Document images with source code
=====

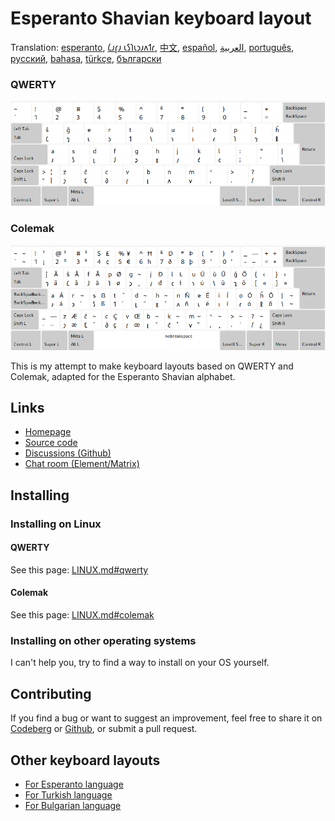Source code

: # Esperanto Shavian keyboard layout

Translation: [esperanto](README.eo.md), [𐑖𐑨𐑝𐑨 𐑧𐑕𐑐𐑧𐑮𐑨𐑵𐑑𐑩](README.eo_shaw.md), [中文](README.zh-CN.md), [español](README.es.md), [العربية](README.ar.md), [português](README.pt.md), [русский](README.ru.md), [bahasa](README.id.md), [türkçe](README.tr.md), [български](README.bg.md)

### QWERTY

![Preview the Esperanto Shavian QWERTY](./media/preview_qwerty.png)

### Colemak

![Preview the Esperanto Shavian Colemak](./media/preview_colemak.png)

This is my attempt to make keyboard layouts based on QWERTY and Colemak, adapted for the Esperanto Shavian alphabet.

## Links

* [Homepage](https://salif.github.io/shaw-eo/)
* [Source code](https://codeberg.org/salif/shaw-eo)
* [Discussions (Github)](https://github.com/salif/shaw-eo/discussions)
* [Chat room (Element/Matrix)](https://matrix.to/#/#salif-colemak:mozilla.org)

## Installing

### Installing on Linux

#### QWERTY

See this page: [LINUX.md#qwerty](./LINUX.md#qwerty)

#### Colemak

See this page: [LINUX.md#colemak](./LINUX.md#colemak)

### Installing on other operating systems

I can't help you, try to find a way to install on your OS yourself.

## Contributing

If you find a bug or want to suggest an improvement, feel free to share it on [Codeberg] or [Github], or submit a pull request.

[Github]: https://github.com/salif/shaw-eo/discussions
[Codeberg]: https://codeberg.org/salif/shaw-eo/issues

## Other keyboard layouts

* [For Esperanto language](https://salif.github.io/colemak-eo/)
* [For Turkish language](https://salif.github.io/colemak-tr/)
* [For Bulgarian language](https://salif.github.io/colemak-bg/)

=====

**PROBLEM DESCRIPTION:**
The response should contain every record above exactly as written, and none of the pictures.

**EXERCISE RESULT:**
Source code

: # Esperanto Shavian keyboard layout

Translation: [esperanto](README.eo.md), [𐑖𐑨𐑝𐑨 𐑧𐑕𐑐𐑧𐑮𐑨𐑵𐑑𐑩](README.eo_shaw.md), [中文](README.zh-CN.md), [español](README.es.md), [العربية](README.ar.md), [português](README.pt.md), [русский](README.ru.md), [bahasa](README.id.md), [türkçe](README.tr.md), [български](README.bg.md)

### QWERTY

![Preview the Esperanto Shavian QWERTY](./media/preview_qwerty.png)

### Colemak

![Preview the Esperanto Shavian Colemak](./media/preview_colemak.png)

This is my attempt to make keyboard layouts based on QWERTY and Colemak, adapted for the Esperanto Shavian alphabet.

## Links

* [Homepage](https://salif.github.io/shaw-eo/)
* [Source code](https://codeberg.org/salif/shaw-eo)
* [Discussions (Github)](https://github.com/salif/shaw-eo/discussions)
* [Chat room (Element/Matrix)](https://matrix.to/#/#salif-colemak:mozilla.org)

## Installing

### Installing on Linux

#### QWERTY

See this page: [LINUX.md#qwerty](./LINUX.md#qwerty)

#### Colemak

See this page: [LINUX.md#colemak](./LINUX.md#colemak)

### Installing on other operating systems

I can't help you, try to find a way to install on your OS yourself.

## Contributing

If you find a bug or want to suggest an improvement, feel free to share it on [Codeberg] or [Github], or submit a pull request.

[Github]: https://github.com/salif/shaw-eo/discussions
[Codeberg]: https://codeberg.org/salif/shaw-eo/issues

## Other keyboard layouts

* [For Esperanto language](https://salif.github.io/colemak-eo/)
* [For Turkish language](https://salif.github.io/colemak-tr/)
* [For Bulgarian language](https://salif.github.io/colemak-bg/)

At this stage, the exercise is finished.